Hey, Sklave, ich weiß, Du willst nicht auf die Plantage. Aber ich weiß auch, der Sklave will gezwungen werden.

Gestehe, Häretiker, gestehe.
Aber, ja, ich weiß, Du gestehst nicht freiwillig.
Ein wenig Brandeisen hier und ein bischen Streckbank dort: Der Häretiker will zum Geständnis gezwungen werden.

Gab es eigentlich Juden, die freiwillig in die Gaskammer gelaufen wären, wenn man sie darum gebeten hätte?
Der Überlebenstrieb den Menschen haben, die Pflicht zur Selbsterhaltung, sie sprechen dagegen.
Auch der Jude, wie “der Mensch” von Joachim will zum Vergasen gezwungen werden.

Der Mensch will gezwungen werden.

Drei Beispiele nach denen man sich fragt, ob Kristin Joachim durch das Adjektiv “strunzdumm” noch abgedeckt wird, vor allem wenn man in Rechnung stellt, dass Zwang, ausgeübt auf Menschen, die nach Ansicht von Joachim gezwungen werden wollen, natürlich zu Gegenwehr führt und entsprechend der Gewalt bedarf, um durchgesetzt zu werden. Eine einfache Folgerung, die der Menschenverstand, der gesunde, nahelegt, die man als normaler Mensch normaler Weise kennt, wenn man sich je in der Situation befunden hat, dass man ins Kino wollte, die anderen aber ins Rockkonzert. Was tun?

Kinder wählen die Brüllmethode in Kombination mit dem roten Kopf.
Joachim schlägt “finanzielle Anreize” vor, um denjenigen, der gezwungen werden will, zu zwingen, wobei sich die finanziellen Anreize als Bestrafung entpuppen. Ein weiteres Mal, dass man obiges Adjektiv in seiner Adäquatheit in Zweifel zieht.

Und so gelangen wir zu der Erkenntnis, dass “der Mensch”, der gezwungen werden will, finanziell bestraft werden muss, weil er nicht freiwillig tut, was man von ihm will.

Finanzielle Bestrafung, also teure Flugtickets im Falle von Joachim, die führen natürlich dazu, dass sich arme Leute das Fliegen nicht mehr leisten können. Macht nichts, befindet Joachim, denn “Fliegen ist kein Grundrecht”.

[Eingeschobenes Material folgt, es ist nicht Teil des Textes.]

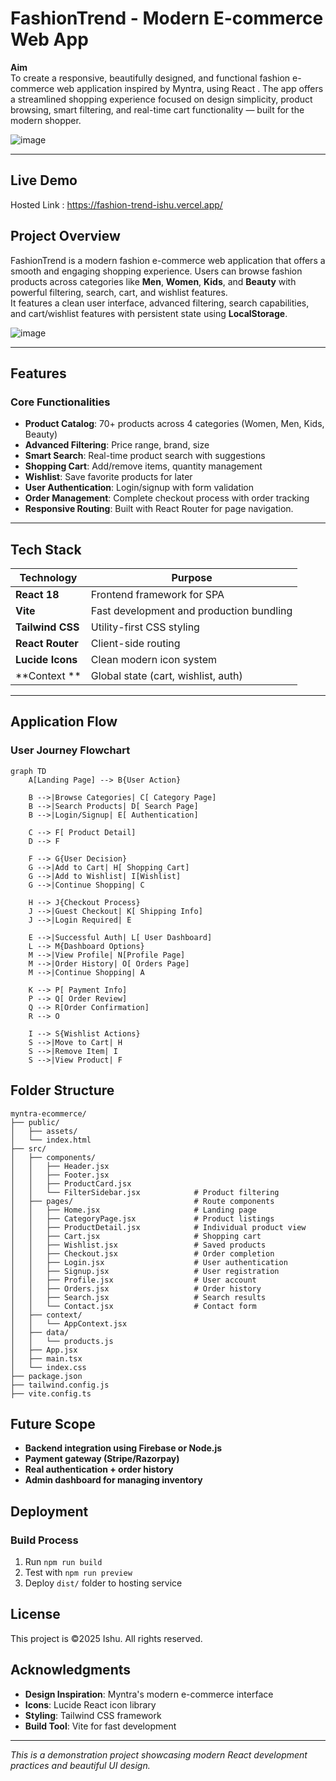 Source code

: # FashionTrend - Modern E-commerce Web App

 **Aim**  
 To create a responsive, beautifully designed, and functional fashion e-commerce web application inspired by Myntra, using React . The app offers a streamlined shopping experience focused on design simplicity, product browsing, smart filtering, and real-time cart functionality — built for the modern shopper.

![image](https://github.com/user-attachments/assets/efc5c5e8-4fd6-4891-8b19-fba307e57846)


---
## Live Demo

Hosted Link : https://fashion-trend-ishu.vercel.app/

##  Project Overview

FashionTrend is a modern fashion e-commerce web application that offers a smooth and engaging shopping experience.
Users can browse fashion products across categories like **Men**, **Women**, **Kids**, and **Beauty** with powerful filtering, search, cart, and wishlist features.   
It features a clean user interface, advanced filtering, search capabilities, and cart/wishlist features with persistent state using **LocalStorage**.

![image](https://github.com/user-attachments/assets/2213a188-7b38-4f34-8093-f27fd35aac55)


---

## Features 

###  Core Functionalities
- **Product Catalog**: 70+ products across 4 categories (Women, Men, Kids, Beauty)
- **Advanced Filtering**: Price range, brand, size
- **Smart Search**: Real-time product search with suggestions
- **Shopping Cart**: Add/remove items, quantity management
- **Wishlist**: Save favorite products for later
- **User Authentication**: Login/signup with form validation
- **Order Management**: Complete checkout process with order tracking
- **Responsive Routing**: Built with React Router for page navigation.

---

##  Tech Stack

| Technology     | Purpose                                     |
|----------------|---------------------------------------------|
| **React 18**    | Frontend framework for SPA                 |
| **Vite**        | Fast development and production bundling   |
| **Tailwind CSS**| Utility-first CSS styling                  |
| **React Router**| Client-side routing                        |
| **Lucide Icons**| Clean modern icon system                   |
| **Context **    | Global state (cart, wishlist, auth)        |
               

---
##  Application Flow

### User Journey Flowchart

```mermaid
graph TD
    A[Landing Page] --> B{User Action}
    
    B -->|Browse Categories| C[ Category Page]
    B -->|Search Products| D[ Search Page]
    B -->|Login/Signup| E[ Authentication]
    
    C --> F[ Product Detail]
    D --> F
    
    F --> G{User Decision}
    G -->|Add to Cart| H[ Shopping Cart]
    G -->|Add to Wishlist| I[Wishlist]
    G -->|Continue Shopping| C
    
    H --> J{Checkout Process}
    J -->|Guest Checkout| K[ Shipping Info]
    J -->|Login Required| E
    
    E -->|Successful Auth| L[ User Dashboard]
    L --> M{Dashboard Options}
    M -->|View Profile| N[Profile Page]
    M -->|Order History| O[ Orders Page]
    M -->|Continue Shopping| A
    
    K --> P[ Payment Info]
    P --> Q[ Order Review]
    Q --> R[Order Confirmation]
    R --> O
    
    I --> S{Wishlist Actions}
    S -->|Move to Cart| H
    S -->|Remove Item| I
    S -->|View Product| F
```


##  Folder Structure
```
myntra-ecommerce/
├── public/
│   ├── assets/                
│   └── index.html
├── src/
│   ├── components/                      
│   │   ├── Header.jsx                  
│   │   ├── Footer.jsx                   
│   │   ├── ProductCard.jsx              
│   │   └── FilterSidebar.jsx            # Product filtering
│   ├── pages/                           # Route components
│   │   ├── Home.jsx                     # Landing page
│   │   ├── CategoryPage.jsx             # Product listings
│   │   ├── ProductDetail.jsx            # Individual product view
│   │   ├── Cart.jsx                     # Shopping cart
│   │   ├── Wishlist.jsx                 # Saved products
│   │   ├── Checkout.jsx                 # Order completion
│   │   ├── Login.jsx                    # User authentication
│   │   ├── Signup.jsx                   # User registration
│   │   ├── Profile.jsx                  # User account
│   │   ├── Orders.jsx                   # Order history
│   │   ├── Search.jsx                   # Search results
│   │   └── Contact.jsx                  # Contact form
│   ├── context/
│   │   └── AppContext.jsx               
│   ├── data/
│   │   └── products.js                  
│   ├── App.jsx                          
│   ├── main.tsx                         
│   └── index.css                        
├── package.json
├── tailwind.config.js
├── vite.config.ts
```

## Future Scope
- **Backend integration using Firebase or Node.js**
- **Payment gateway (Stripe/Razorpay)**
- **Real authentication + order history**
- **Admin dashboard for managing inventory**

##  Deployment

### Build Process
1. Run `npm run build`
2. Test with `npm run preview`
3. Deploy `dist/` folder to hosting service

##  License

This project is ©2025 Ishu. All rights reserved.

##  Acknowledgments

- **Design Inspiration**: Myntra's modern e-commerce interface
- **Icons**: Lucide React icon library
- **Styling**: Tailwind CSS framework
- **Build Tool**: Vite for fast development

---

*This is a demonstration project showcasing modern React development practices and beautiful UI design.*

Bringen wir das Ganze einmal auf den Punkt:

Da kommt so eine selbstgerechte Göre, die sich der Klimareligion verschrieben hat, erklärt eben einmal, dass “der Mensch” gezwungen werden wolle, dass auf Fairness verzichtet werden könne, weil “Fliegen kein Grundrecht” sei, bestimmt einfach über die Köpfe von Millionen Menschen, was sie ab sofort nicht mehr zu tun haben und erwartet dafür sicher, mit etwas anderem als einem Tritt in den Arsch belohnt zu werden.

Nun, wie sagt Joachim: Der Mensch will gezwungen werden. Freiwilligkeit klappt nicht.

Wir schlagen daher vor, Kirsten Joachim zwangsweise aus dem rbb zu entfernen und jedes weitere Betreten des Senders mit einem Ordnungsgeld von mindestens 3.000 Euro pro Versuch zu ahnden.

After all: Beim rbb in die Kamera zu stieren und klima-fanatischen Bullshit abzusondern ist kein Grundrecht.